Recent discussions in the automotive press have railed on the uselessness of the check engine light or called for an outright ban of the light.They’re on to something. Lets face it. The check engine light without the associated fault code or codes says nothing. However, in point of fact, the entire warning and indicator light system suffers from the very same problem:What is an oil light without a gauge?
What is a charging system light without a volt meter?
What is an ABS light without a fault code?
What is any of the dozens of other lights without more information?Of course, fault codes, gauges and meters are only of use to those with the ability to interpret them, which is the source of the ‘idiot light’ system in the first place. But the plain fact is that today’s vehicles have the capability to display not only an indicator light and fault code, but also an explanation of what is actually wrong in plain language AND what needs to be done at that moment:
Can the car be driven under the condition?
Does the car need to be towed?
Is there a REAL danger of loss of control?

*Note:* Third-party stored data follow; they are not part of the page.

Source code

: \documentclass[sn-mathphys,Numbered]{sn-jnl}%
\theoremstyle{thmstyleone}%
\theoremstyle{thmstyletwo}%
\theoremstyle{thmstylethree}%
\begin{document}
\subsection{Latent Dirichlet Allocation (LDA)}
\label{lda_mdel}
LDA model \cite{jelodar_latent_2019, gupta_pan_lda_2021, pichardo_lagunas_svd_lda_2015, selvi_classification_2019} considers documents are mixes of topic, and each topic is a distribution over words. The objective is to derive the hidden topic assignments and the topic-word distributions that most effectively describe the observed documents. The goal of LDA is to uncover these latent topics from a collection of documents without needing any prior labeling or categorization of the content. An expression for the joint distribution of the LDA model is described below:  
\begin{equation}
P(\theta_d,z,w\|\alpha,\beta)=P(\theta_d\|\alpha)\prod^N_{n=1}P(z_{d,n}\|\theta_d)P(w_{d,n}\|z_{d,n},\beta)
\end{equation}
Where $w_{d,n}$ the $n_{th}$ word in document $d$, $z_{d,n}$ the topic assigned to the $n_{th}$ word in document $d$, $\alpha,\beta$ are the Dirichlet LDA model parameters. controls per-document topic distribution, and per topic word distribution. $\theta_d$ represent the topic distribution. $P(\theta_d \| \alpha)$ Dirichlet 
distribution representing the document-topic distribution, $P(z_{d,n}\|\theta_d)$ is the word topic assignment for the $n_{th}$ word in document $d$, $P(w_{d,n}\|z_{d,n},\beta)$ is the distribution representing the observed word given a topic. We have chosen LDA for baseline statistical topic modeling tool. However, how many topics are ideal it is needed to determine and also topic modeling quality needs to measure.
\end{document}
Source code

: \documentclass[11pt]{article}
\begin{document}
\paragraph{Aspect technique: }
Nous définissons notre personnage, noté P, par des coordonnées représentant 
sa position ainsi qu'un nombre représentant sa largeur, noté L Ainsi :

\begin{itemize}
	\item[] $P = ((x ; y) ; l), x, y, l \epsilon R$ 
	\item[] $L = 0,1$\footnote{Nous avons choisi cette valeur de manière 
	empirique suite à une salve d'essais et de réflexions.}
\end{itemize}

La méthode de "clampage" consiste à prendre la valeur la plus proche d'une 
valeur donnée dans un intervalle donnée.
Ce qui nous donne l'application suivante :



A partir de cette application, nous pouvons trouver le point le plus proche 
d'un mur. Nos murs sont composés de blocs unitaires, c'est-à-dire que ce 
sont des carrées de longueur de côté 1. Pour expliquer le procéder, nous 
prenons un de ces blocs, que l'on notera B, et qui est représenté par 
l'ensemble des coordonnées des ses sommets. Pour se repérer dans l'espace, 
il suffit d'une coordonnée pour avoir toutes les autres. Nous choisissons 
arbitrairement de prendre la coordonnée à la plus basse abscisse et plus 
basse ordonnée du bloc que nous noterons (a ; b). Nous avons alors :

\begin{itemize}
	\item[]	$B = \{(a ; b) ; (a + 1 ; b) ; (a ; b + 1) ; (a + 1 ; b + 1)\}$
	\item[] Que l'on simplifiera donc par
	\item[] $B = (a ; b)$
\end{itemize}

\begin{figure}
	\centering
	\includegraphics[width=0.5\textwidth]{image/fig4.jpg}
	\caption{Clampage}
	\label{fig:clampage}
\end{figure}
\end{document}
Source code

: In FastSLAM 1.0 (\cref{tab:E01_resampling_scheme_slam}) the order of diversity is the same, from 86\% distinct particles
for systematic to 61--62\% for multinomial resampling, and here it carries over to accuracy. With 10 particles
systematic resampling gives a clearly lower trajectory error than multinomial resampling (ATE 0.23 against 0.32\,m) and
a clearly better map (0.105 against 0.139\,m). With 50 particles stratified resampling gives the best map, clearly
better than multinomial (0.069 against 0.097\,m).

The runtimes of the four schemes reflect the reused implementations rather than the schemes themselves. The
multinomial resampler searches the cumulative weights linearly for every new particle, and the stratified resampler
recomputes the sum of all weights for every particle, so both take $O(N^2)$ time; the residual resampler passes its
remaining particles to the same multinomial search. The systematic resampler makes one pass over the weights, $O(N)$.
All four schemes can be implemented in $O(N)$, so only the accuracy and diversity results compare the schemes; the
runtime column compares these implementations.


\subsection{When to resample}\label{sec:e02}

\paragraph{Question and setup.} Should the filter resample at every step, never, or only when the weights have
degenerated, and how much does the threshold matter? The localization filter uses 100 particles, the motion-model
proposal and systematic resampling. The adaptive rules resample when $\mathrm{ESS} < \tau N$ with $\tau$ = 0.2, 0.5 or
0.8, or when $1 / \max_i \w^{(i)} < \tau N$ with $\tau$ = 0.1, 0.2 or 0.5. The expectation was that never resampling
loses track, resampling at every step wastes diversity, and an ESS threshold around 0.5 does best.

Etc., etc., etc.Unfortunately, it is not likely that any manufacturer will step up and risk giving more detailed information to lay people out of liability fears. But the system as it exists now runs the real risk of needlessly frightening drivers with the circus of indicator and warning lights that can pop up at the drop of a gas cap. And sometimes two and three lights at a time.Further, with 20, 30 and even more indicators on instrument panels today, is there not a risk of saturation? When is enough enough? Every new system added to a vehicle is met with a new indicator and or acronym that, despite the best industry efforts, remain a mystery to the average driver. Seriously, most drivers need to get the kids to school and get themselves to their jobs. They are not car people and simply have too much on their plate as it is.Even experienced service personnel have to search their memory banks to correctly identify the meaning of some of the more obscure acronyms (AFS does NOT start with ‘Automatic’… ). Should the industry expect more from drivers?Seriously, before someone freaks out behind the wheel let’s stop throwing new lights at every new vehicle add-on and consider some alternatives. At the very least, new and existing lights should be accompanied by real and useful information.And since drivers should NOT be reading while driving, how about having the vehicle talk to the driver by voice? With all the discussion surrounding driver distraction and the integration of Siri and other voice command systems into infotainment systems, we are not so far from this ‘Eyes Free’ solution. It’s just a little to the left, in the instrument panel…Additional Reading: Automotive News (Nick Bunkley) and Jalopnik (Jason Torchinsky).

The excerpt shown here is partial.